Tiziana Colombo: per voi, Nonnapaperina

Tiziana Colombo: per voi, Nonnapaperina

Pochi sanno che mi chiamo Tiziana Colombo. Tutti, nel mondo del wewb, mi conoscono come Nonnapaperina. Questo spazio nato è per caso 2004 come una sorta di diario che utilizzavo per condividere una passione. Una passione messa a dura prova dalla diagnosi di intolleranza al nichel prima e al glutine e al lattosio poi: una diagnosi inaspettata che mi ha fatto patire mezza vita. La colpa era sempre lo stress. Mi sono sentita completamente persa e in rete le notizie non erano sempre di aiuto. Non mi sono scoraggiata e ho cercato di trovare una soluzione! Dare un’informazione corretta. Mi sono sentita per molto tempo un vero “Don Chisciotte”. Ora la situazione è migliorata ma abbiamo ancora molto lavoro da fare.

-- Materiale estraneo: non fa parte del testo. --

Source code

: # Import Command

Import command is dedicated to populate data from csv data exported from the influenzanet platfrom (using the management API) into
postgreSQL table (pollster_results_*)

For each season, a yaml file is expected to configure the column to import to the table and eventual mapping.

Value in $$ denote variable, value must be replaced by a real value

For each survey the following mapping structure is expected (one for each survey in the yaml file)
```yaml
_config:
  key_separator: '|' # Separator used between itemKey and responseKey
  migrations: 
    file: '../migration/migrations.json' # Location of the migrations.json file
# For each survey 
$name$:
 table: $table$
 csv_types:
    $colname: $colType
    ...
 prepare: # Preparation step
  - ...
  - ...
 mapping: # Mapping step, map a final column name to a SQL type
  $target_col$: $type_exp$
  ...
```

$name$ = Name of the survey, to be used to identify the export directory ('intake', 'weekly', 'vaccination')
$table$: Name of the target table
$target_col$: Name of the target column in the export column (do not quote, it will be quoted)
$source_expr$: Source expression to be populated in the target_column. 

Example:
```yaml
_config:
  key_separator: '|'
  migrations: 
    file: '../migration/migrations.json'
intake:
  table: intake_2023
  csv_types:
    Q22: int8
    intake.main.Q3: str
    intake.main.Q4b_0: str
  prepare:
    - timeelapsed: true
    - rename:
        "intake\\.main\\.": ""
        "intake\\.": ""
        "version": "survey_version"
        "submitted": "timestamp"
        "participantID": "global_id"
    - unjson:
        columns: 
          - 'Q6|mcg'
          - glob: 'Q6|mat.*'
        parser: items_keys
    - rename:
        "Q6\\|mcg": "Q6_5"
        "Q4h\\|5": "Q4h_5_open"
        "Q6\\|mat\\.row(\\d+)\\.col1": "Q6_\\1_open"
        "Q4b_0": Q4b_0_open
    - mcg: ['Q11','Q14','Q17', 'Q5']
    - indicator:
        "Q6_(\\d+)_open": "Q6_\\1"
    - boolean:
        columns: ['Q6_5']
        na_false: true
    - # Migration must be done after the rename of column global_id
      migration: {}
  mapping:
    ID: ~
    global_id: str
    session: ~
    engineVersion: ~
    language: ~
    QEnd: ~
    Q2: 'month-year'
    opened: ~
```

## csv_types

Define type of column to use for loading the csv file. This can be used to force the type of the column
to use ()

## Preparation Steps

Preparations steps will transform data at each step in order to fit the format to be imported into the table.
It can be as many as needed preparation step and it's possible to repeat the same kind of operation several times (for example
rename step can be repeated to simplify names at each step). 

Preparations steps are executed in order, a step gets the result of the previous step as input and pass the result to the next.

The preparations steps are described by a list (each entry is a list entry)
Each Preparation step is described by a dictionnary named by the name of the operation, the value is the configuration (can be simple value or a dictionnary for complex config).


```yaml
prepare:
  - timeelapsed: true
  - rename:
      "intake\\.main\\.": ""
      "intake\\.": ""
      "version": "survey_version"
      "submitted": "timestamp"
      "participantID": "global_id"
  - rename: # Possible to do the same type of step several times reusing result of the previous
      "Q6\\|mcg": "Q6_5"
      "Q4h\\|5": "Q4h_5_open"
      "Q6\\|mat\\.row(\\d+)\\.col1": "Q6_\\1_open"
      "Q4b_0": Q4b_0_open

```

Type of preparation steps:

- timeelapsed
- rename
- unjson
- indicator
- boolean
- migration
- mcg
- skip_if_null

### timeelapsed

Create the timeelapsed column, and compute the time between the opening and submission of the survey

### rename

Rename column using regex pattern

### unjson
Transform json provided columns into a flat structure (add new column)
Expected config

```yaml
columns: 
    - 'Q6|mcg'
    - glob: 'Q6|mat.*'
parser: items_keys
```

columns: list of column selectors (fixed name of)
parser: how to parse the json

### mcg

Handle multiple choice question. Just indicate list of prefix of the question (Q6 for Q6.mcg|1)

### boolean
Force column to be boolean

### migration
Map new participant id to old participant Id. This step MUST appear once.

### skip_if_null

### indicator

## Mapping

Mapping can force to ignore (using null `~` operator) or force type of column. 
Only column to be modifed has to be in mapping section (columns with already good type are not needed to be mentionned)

Ma da sola non potevo farcela! Cosi nel 2012 ho fondato l’Ass.Il Mondo delle Intolleranze APS, di cui sono il Presidente in carica. Ad oggi siamo diventati una realtà importante e un punto di riferimento per tantissime persone, chef, aziende e medici. Abbiamo un comitato scientifico formato da professionisti e un gruppo di lavoro attivo e dinamico. Ognuno di noi ha un suo ruolo e tutti gli aspetti vengono vagliati con cura. Vogliamo dare un’informazione corretta e responsabile e siamo a disposizione dei nostri utenti. Torna a pensare positivo e mangiare con gusto. Ti garantisco che è possibile.